History shows that non-violent civil disobedience works. Here is some evidence, starting with the most recent.

In the 1990s, thousands of people attended rallies in favor of saving the ancient Headwaters redwood forest in northern California from logging plans by Maxxam Corporation. Hundreds of people were arrested for non-violent, civil disobedience. In 1996, the federal government bought 7,500 acres to create the Headwaters Forest Preserve.

No new nuclear power plants have been ordered in the U.S. since 1978. Protests preceded the shutdown of the Shoreham, Yankee Atomic, Millstone I, Rancho Seco, Maine Yankee and at least a dozen other U.S. nuclear power plants. Thousands of peaceful protesters were arrested. A 2007 article in the Journal of American History did not hesitate to give protesters credit for the decline of the nuclear power industry: "The protesters lost their battle [when Diablo Canyon nuclear power plant opened in 1984], but in a sense they won the larger war, for nuclear plant construction ended across the country in 1986." More on this history is at:

www.valleypost.org/2011/03/14/japan-quake-puts-valley-nuke-local-spotlight

The Reverend Martin Luther King, Jr. was arrested for protesting peacefully many times. The victories of the movement for racial justice that he led are told in a book that has sold more than 2 million copies, A People’s History of the United States by the late Boston University professor Howard Zinn. Zinn tells the stories of hundreds of great Americans who were arrested as they advanced the cause of peace and justice. Zinn was himself arrested several times.

The labor movement’s mass strikes of the 1930s built the American middle class and created the weekend and the 40 hour workweek. (Before the movement, Americans typically worked 80 hours a week). Those peaceful strikers were routinely beaten and frequently killed by employer-paid thugs or police. Today’s Vermont Yankee protesters have it easy.

Between 1917 and the victory in 1920 of the movement for women's right to vote, members of the National Woman’s Party, led by Alice Paul, were arrested several times for non-violent civil disobedience at the White House.

Frederick Douglass was born a slave in 1818 in Maryland. He escaped slavery and became a journalist and anti-slavery activist. Douglass wrote: “Those who profess to favor freedom and yet depreciate agitation, are people who want crops without plowing the ground; they want rain without thunder and lightning; they want the ocean without the roar of its many waters. The struggle may be a moral one, or it may be a physical one, or it may be both. But it must be a struggle. Power concedes nothing without a demand; it never has and it never will.”

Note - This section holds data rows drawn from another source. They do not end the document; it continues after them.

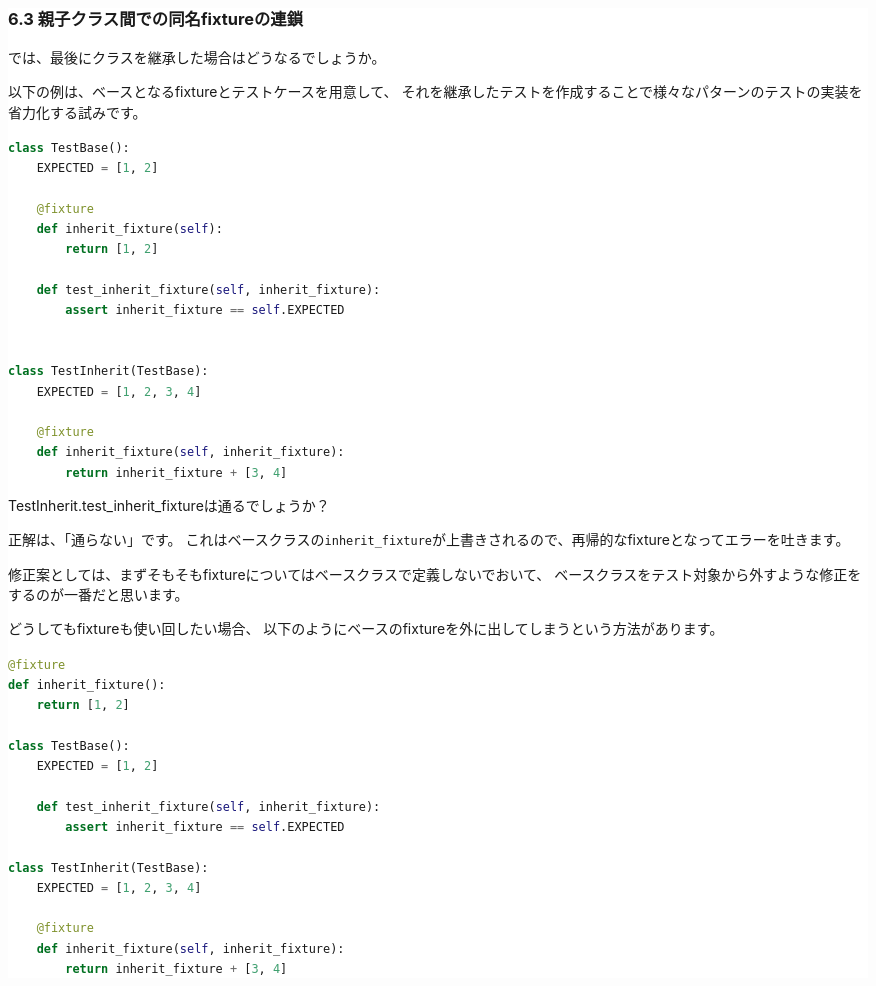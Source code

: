 ### 6.3 親子クラス間での同名fixtureの連鎖
では、最後にクラスを継承した場合はどうなるでしょうか。

以下の例は、ベースとなるfixtureとテストケースを用意して、
それを継承したテストを作成することで様々なパターンのテストの実装を省力化する試みです。

```python
class TestBase():
    EXPECTED = [1, 2]

    @fixture
    def inherit_fixture(self):
        return [1, 2]

    def test_inherit_fixture(self, inherit_fixture):
        assert inherit_fixture == self.EXPECTED


class TestInherit(TestBase):
    EXPECTED = [1, 2, 3, 4]

    @fixture
    def inherit_fixture(self, inherit_fixture):
        return inherit_fixture + [3, 4]
```

TestInherit.test_inherit_fixtureは通るでしょうか？

正解は、「通らない」です。
これはベースクラスの`inherit_fixture`が上書きされるので、再帰的なfixtureとなってエラーを吐きます。

修正案としては、まずそもそもfixtureについてはベースクラスで定義しないでおいて、
ベースクラスをテスト対象から外すような修正をするのが一番だと思います。

どうしてもfixtureも使い回したい場合、
以下のようにベースのfixtureを外に出してしまうという方法があります。

```python
@fixture
def inherit_fixture():
    return [1, 2]

class TestBase():
    EXPECTED = [1, 2]

    def test_inherit_fixture(self, inherit_fixture):
        assert inherit_fixture == self.EXPECTED

class TestInherit(TestBase):
    EXPECTED = [1, 2, 3, 4]

    @fixture
    def inherit_fixture(self, inherit_fixture):
        return inherit_fixture + [3, 4]
```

The time for direct action to close Vermont Yankee is now.

Comments

It was 32 years ago...

Hard to believe it was 32 years ago that as a college student in Vermont I joined 1,500 others and blocked the entrance to Vernon Nuclear Power Plant. We closed the plant down for a week...after the first round of arrests, the Governor ordered the State Police to leave us alone, saying that the state authorities should not meddle in a "labor dispute." We were elated, set up educational booths, talked with people in town...but alas, the plant lives on.